Leaving out pictures, output exactly the lines below from the one that has "하시면 Android와 IOS모두 설정이 완료돼있을겁니다" through the one that has "App in progress", and nothing else.

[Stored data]
◇ ◇ ◇ ◇ ◇

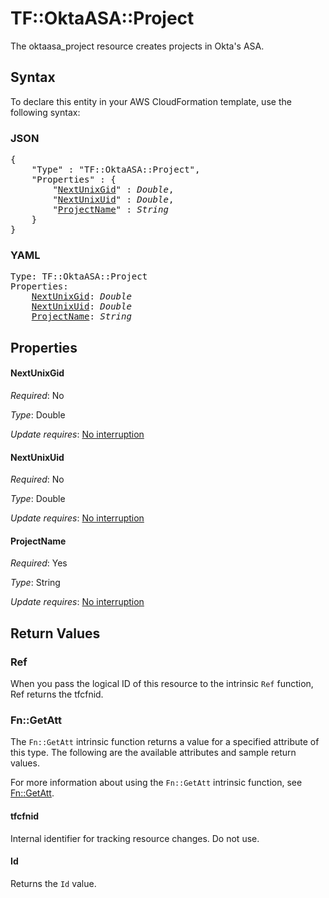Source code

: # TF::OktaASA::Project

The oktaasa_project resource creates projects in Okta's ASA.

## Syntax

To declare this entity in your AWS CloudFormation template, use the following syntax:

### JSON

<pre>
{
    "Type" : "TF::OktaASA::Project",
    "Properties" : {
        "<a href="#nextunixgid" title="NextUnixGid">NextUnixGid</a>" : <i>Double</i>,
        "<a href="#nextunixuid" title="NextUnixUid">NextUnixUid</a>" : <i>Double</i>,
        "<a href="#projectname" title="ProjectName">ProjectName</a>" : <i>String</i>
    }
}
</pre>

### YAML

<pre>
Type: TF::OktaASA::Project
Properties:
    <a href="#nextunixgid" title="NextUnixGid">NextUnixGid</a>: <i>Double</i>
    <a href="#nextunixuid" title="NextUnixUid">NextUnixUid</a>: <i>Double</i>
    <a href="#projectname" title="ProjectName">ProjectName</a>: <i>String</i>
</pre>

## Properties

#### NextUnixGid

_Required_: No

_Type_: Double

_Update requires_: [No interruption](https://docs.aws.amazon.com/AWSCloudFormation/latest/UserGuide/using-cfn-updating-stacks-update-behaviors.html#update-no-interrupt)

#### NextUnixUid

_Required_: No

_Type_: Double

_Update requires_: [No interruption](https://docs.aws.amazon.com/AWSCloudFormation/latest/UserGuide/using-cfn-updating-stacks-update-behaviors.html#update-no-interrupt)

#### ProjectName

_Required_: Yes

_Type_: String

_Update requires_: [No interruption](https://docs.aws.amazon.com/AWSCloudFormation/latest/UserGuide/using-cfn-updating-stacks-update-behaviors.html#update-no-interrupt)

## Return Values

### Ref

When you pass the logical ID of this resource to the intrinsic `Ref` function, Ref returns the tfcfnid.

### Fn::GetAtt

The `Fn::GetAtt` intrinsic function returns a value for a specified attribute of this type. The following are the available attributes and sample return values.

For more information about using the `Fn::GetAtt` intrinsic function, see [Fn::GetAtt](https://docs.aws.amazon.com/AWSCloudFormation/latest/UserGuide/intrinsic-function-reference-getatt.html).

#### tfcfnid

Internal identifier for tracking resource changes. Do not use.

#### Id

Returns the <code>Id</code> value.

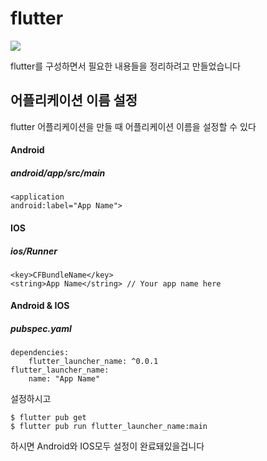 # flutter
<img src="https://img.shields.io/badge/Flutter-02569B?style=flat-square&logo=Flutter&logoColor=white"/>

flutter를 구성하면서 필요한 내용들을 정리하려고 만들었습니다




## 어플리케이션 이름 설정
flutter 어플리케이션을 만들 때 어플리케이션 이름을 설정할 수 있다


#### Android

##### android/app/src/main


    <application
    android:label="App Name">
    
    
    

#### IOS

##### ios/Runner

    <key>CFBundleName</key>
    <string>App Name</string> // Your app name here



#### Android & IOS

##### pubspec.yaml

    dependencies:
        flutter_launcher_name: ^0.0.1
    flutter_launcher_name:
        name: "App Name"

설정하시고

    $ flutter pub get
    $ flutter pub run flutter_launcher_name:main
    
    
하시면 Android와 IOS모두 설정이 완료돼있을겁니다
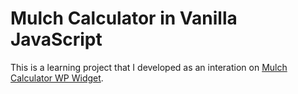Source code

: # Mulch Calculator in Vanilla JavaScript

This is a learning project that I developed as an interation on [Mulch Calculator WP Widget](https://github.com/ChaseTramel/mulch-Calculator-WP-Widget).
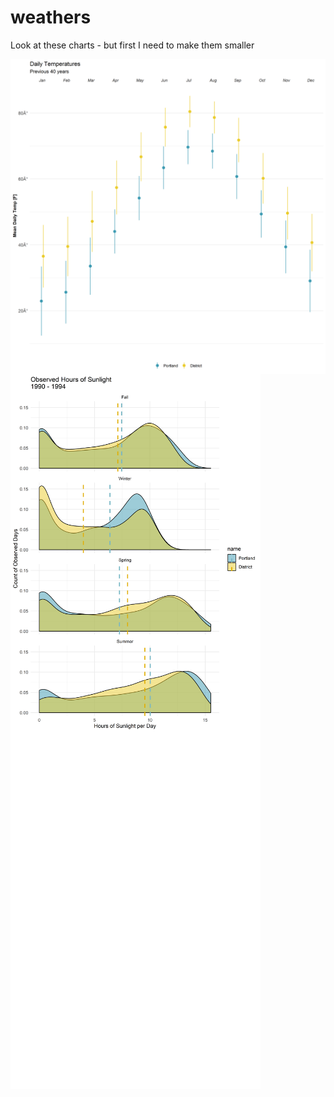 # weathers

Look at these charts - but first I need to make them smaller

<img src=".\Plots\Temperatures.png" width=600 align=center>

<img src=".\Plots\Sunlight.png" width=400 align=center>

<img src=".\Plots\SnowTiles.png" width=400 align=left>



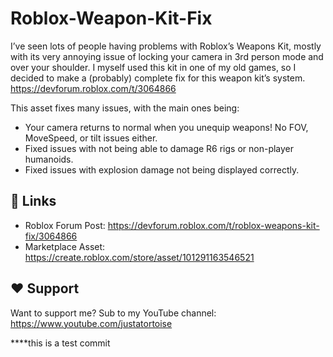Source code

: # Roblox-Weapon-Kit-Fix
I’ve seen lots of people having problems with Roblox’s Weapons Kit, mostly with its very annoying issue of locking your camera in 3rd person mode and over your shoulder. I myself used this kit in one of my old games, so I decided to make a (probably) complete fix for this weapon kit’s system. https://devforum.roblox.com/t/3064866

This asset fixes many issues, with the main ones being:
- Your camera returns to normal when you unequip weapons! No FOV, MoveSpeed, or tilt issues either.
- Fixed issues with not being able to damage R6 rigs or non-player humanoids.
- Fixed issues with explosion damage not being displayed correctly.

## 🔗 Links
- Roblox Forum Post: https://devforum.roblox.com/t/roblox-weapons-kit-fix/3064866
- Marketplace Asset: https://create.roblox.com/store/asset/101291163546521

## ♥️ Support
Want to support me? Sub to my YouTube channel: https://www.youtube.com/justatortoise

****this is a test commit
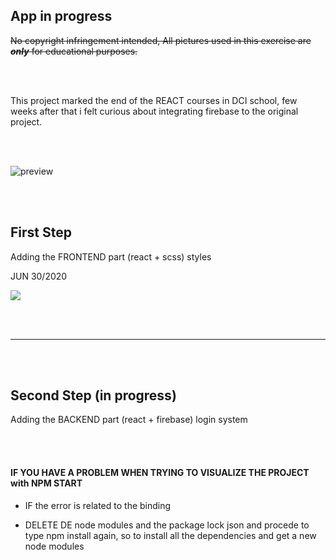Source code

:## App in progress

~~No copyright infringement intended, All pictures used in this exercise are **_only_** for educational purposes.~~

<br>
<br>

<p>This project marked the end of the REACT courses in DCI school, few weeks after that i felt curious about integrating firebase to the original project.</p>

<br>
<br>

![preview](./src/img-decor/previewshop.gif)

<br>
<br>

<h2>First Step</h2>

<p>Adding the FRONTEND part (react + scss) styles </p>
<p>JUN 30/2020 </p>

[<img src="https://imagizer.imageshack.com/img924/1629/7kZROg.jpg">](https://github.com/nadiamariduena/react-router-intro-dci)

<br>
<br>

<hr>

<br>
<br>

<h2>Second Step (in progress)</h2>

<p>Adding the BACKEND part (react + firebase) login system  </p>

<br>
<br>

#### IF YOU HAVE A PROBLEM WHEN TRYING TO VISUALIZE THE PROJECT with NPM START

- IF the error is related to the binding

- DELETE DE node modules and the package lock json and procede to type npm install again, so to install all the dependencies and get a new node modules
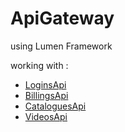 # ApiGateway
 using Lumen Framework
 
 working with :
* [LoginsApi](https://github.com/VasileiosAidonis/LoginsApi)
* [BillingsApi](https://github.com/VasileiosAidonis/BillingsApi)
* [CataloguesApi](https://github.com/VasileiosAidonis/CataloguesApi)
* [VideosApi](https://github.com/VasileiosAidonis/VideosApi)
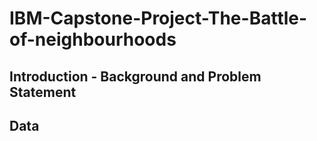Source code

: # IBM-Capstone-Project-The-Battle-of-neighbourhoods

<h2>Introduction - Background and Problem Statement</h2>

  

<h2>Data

◇ ◇ ◇ ◇ ◇

[Exercise result]
하시면 Android와 IOS모두 설정이 완료돼있을겁니다
Source code

: # Mulch Calculator in Vanilla JavaScript

This is a learning project that I developed as an interation on [Mulch Calculator WP Widget](https://github.com/ChaseTramel/mulch-Calculator-WP-Widget).
 # weathers

Look at these charts - but first I need to make them smaller

<img src=".\Plots\Temperatures.png" width=600 align=center>

<img src=".\Plots\Sunlight.png" width=400 align=center>

<img src=".\Plots\SnowTiles.png" width=400 align=left>



Source code

: # Roblox-Weapon-Kit-Fix
I’ve seen lots of people having problems with Roblox’s Weapons Kit, mostly with its very annoying issue of locking your camera in 3rd person mode and over your shoulder. I myself used this kit in one of my old games, so I decided to make a (probably) complete fix for this weapon kit’s system. https://devforum.roblox.com/t/3064866

This asset fixes many issues, with the main ones being:
- Your camera returns to normal when you unequip weapons! No FOV, MoveSpeed, or tilt issues either.
- Fixed issues with not being able to damage R6 rigs or non-player humanoids.
- Fixed issues with explosion damage not being displayed correctly.

## 🔗 Links
- Roblox Forum Post: https://devforum.roblox.com/t/roblox-weapons-kit-fix/3064866
- Marketplace Asset: https://create.roblox.com/store/asset/101291163546521

## ♥️ Support
Want to support me? Sub to my YouTube channel: https://www.youtube.com/justatortoise

****this is a test commit
Source code

:## App in progress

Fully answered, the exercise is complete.